(Records from a collection)
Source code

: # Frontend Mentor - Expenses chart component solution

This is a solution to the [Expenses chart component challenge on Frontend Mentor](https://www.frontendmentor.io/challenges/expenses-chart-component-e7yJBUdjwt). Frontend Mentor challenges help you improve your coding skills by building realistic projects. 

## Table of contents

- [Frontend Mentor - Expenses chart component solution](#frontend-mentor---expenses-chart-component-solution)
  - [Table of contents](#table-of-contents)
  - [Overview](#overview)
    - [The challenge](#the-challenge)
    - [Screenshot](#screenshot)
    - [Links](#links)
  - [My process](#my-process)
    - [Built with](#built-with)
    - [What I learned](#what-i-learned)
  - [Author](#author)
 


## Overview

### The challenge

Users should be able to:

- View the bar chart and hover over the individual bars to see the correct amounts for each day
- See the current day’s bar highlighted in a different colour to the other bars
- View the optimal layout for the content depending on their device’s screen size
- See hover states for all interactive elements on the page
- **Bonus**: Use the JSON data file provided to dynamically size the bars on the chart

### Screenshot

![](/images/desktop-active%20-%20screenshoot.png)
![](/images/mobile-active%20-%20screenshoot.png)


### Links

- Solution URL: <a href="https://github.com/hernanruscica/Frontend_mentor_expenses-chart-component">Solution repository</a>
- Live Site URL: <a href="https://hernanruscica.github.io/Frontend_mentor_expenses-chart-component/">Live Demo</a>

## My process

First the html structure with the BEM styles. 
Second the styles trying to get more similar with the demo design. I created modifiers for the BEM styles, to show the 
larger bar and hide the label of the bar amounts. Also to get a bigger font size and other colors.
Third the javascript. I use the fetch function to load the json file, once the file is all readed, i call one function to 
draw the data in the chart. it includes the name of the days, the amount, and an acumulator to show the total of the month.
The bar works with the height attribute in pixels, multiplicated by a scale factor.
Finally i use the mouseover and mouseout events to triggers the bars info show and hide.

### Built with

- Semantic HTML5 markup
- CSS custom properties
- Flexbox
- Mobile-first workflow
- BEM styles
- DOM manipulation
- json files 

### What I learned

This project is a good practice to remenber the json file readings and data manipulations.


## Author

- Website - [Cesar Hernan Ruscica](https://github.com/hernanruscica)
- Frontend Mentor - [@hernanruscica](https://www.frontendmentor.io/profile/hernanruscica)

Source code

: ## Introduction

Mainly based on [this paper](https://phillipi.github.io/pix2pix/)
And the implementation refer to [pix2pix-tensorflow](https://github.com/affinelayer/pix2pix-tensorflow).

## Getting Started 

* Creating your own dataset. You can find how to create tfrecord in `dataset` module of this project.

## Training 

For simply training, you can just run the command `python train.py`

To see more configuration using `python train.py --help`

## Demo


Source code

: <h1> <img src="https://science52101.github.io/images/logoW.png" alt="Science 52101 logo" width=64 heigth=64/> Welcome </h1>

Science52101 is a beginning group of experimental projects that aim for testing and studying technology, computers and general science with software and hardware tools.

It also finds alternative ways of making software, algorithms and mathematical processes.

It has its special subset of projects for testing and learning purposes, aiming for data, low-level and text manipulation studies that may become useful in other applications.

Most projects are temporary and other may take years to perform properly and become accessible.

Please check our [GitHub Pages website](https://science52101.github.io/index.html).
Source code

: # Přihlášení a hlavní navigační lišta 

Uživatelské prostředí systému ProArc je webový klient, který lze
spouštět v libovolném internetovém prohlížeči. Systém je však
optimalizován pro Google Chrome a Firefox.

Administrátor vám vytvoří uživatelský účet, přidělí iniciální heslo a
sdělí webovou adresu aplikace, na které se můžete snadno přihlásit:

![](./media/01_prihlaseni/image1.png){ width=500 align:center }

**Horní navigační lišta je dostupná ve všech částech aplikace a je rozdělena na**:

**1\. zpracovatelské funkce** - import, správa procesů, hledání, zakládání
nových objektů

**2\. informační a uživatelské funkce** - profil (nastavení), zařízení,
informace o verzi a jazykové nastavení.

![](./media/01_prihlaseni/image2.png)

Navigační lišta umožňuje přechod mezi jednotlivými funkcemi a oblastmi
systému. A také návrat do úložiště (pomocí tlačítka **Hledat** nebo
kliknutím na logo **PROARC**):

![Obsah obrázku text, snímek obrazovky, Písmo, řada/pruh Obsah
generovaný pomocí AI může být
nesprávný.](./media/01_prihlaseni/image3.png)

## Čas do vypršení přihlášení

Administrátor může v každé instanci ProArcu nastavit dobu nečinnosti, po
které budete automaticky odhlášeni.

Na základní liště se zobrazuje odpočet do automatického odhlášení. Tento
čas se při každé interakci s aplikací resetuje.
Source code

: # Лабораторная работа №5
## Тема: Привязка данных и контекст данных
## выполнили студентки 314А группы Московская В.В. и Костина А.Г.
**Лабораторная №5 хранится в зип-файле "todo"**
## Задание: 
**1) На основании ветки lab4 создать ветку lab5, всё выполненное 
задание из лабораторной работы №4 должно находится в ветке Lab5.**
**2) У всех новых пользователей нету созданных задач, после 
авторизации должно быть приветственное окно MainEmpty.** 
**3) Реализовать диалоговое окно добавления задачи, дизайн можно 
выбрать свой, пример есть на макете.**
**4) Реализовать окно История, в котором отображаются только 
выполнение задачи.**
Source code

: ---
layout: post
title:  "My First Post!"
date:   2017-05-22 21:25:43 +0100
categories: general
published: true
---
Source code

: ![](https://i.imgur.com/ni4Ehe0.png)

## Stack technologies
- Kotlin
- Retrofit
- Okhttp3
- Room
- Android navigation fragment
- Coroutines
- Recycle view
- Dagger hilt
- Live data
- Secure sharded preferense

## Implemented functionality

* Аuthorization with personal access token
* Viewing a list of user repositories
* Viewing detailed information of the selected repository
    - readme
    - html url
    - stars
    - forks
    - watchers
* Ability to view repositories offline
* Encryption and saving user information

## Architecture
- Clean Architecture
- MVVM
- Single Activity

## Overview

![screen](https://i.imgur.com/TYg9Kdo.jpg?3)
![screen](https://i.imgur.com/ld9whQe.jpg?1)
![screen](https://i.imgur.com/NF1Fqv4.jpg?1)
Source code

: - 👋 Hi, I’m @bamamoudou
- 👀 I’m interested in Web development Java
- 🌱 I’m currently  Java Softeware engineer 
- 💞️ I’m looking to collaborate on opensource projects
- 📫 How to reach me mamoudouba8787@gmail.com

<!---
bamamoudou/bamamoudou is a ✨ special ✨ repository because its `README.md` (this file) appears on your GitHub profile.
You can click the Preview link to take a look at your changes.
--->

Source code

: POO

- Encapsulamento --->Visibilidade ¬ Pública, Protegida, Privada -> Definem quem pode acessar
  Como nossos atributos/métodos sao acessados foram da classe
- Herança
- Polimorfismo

▶ **TASK ITEM**: Only those lines of the entries above that run from the line containing "kliknutím na logo" to the line containing "- Dagger hilt", both included, should be transcribed exactly.

▶ **YOUR SOLUTION**:
kliknutím na logo **PROARC**):

![Obsah obrázku text, snímek obrazovky, Písmo, řada/pruh Obsah
generovaný pomocí AI může být
nesprávný.](./media/01_prihlaseni/image3.png)

## Čas do vypršení přihlášení

Administrátor může v každé instanci ProArcu nastavit dobu nečinnosti, po
které budete automaticky odhlášeni.

Na základní liště se zobrazuje odpočet do automatického odhlášení. Tento
čas se při každé interakci s aplikací resetuje.
Source code

: # Лабораторная работа №5
## Тема: Привязка данных и контекст данных
## выполнили студентки 314А группы Московская В.В. и Костина А.Г.
**Лабораторная №5 хранится в зип-файле "todo"**
## Задание: 
**1) На основании ветки lab4 создать ветку lab5, всё выполненное 
задание из лабораторной работы №4 должно находится в ветке Lab5.**
**2) У всех новых пользователей нету созданных задач, после 
авторизации должно быть приветственное окно MainEmpty.** 
**3) Реализовать диалоговое окно добавления задачи, дизайн можно 
выбрать свой, пример есть на макете.**
**4) Реализовать окно История, в котором отображаются только 
выполнение задачи.**
Source code

: ---
layout: post
title:  "My First Post!"
date:   2017-05-22 21:25:43 +0100
categories: general
published: true
---
Source code

: ![](https://i.imgur.com/ni4Ehe0.png)

## Stack technologies
- Kotlin
- Retrofit
- Okhttp3
- Room
- Android navigation fragment
- Coroutines
- Recycle view
- Dagger hilt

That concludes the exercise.